Besides all these, it generates detailed analysis for each variable. I will go through some of them in this article, to see the full report with all the codes, find the colab link at the end of the article.

Class distribution:

Numerical Features:

For the numerical features, besides having detailed statistics like mean, standard deviation, min, max, Interquartile range (IQR) etc. it also plots the histogram, gives the list of common and extreme values.

Categorical Features:

Similar to the numerical features, for categorical features it calculates common values, lengths, characters etc.

Interactions:

One of the most interesting things is the interactions and correlation sections of the report. In the interaction section the pandas_profiling library automatically generates interaction plots for every pair of variables . You can get the interaction plot of any pair by selecting the specific variables from the two headers (Like in this example, I have selected passengerId and Age)

Correlation Matrix:

Correlation is a statistical technique that can show whether and how strongly pairs of variables are related. For example, height and weight are related; taller people tend to be heavier than shorter people. The relationship isn’t perfect. People of the same height vary in weight, and you can easily think of two people you know where the shorter one is heavier than the taller one. Nonetheless, the average weight of people 5'5'’ is less than the average weight of people 5'6'’, and their average weight is less than that of people 5'7'’, etc. Correlation can tell you just how much of the variation in peoples’ weights is related to their heights.

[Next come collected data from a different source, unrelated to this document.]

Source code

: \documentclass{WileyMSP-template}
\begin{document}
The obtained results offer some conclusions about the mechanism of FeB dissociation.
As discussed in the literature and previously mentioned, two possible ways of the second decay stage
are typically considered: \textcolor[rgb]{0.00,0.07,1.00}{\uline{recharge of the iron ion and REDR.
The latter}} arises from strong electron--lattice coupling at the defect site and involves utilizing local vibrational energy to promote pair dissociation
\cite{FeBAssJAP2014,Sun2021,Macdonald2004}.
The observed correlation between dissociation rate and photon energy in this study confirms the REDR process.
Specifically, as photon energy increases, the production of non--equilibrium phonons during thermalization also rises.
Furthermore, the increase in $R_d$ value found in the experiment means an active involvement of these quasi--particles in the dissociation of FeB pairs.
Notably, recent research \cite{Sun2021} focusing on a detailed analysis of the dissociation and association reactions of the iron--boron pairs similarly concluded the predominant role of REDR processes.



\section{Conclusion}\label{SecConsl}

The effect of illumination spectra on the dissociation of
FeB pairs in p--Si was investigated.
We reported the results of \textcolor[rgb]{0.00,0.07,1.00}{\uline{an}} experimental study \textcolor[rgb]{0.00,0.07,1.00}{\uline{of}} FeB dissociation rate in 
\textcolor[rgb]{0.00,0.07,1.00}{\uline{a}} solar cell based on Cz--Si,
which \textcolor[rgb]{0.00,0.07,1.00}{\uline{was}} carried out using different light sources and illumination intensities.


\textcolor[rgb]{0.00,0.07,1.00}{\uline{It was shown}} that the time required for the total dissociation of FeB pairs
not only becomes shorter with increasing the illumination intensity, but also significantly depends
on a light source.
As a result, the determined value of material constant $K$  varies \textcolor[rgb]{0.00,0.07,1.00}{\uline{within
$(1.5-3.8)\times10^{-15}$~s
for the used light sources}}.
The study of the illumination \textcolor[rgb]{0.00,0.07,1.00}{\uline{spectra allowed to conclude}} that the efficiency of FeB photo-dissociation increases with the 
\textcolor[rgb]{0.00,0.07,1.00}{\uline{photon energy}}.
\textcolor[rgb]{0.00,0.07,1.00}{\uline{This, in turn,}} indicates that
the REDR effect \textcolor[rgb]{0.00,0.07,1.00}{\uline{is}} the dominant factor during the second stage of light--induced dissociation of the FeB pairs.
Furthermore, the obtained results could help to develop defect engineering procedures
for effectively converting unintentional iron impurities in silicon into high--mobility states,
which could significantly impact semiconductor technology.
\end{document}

The main result of a correlation is called the correlation coefficient (or “r”). It ranges from -1.0 to +1.0. The closer r is to +1 or -1, the more closely the two variables are related.

If r is close to 0, it means there is no relationship between the variables. If r is positive, it means that as one variable gets larger the other gets larger. If r is negative it means that as one gets larger, the other gets smaller (often called an “inverse” correlation).

When it comes to generating correlation matrix for all the numerical features, the pandas_profiling library gives us all the popular options to choose from including Pearson’s r , Spearman’s ρ etc.

Now that, we know the advantages of using pandas_profiling, it is also useful to note the disadvantage that this library has.

Disadvantage:

The main disadvantage of pandas profiling is its use with large data sets. With the increase in the size of the data the time to generate the report also increases a lot.

One way to solve this problem is to generate the profile report for a part of the data set. But while doing this, it is very important to make sure that the data is randomly sampled so that it is representative of all the data we have. We can do this by:

from pandas_profiling import ProfileReport# Generate report for 10000 data points
profile = ProfileReport(data.sample(n = 10000), title="Titanic Data set", html={'style': {'full_width': True}}, sort="None")# save to file
profile.to_file(output_file='10000datapoints.html')

Alternatively, if you are insistent on getting the report on the whole data set, you can do that by using the minimal mode . In the minimal mode a simplified report will be generated with less information than the full one but it can be generated relatively quickly for a large data set. The code for the same is given below:

profile = ProfileReport(large_dataset, minimal=True)
profile.to_file(output_file="output.html")

Conclusion:

Now that you know what is pandas-profiling and how to use it, I hope it will save you a ton of time which you can use for more advanced analysis specific to the problem in hand.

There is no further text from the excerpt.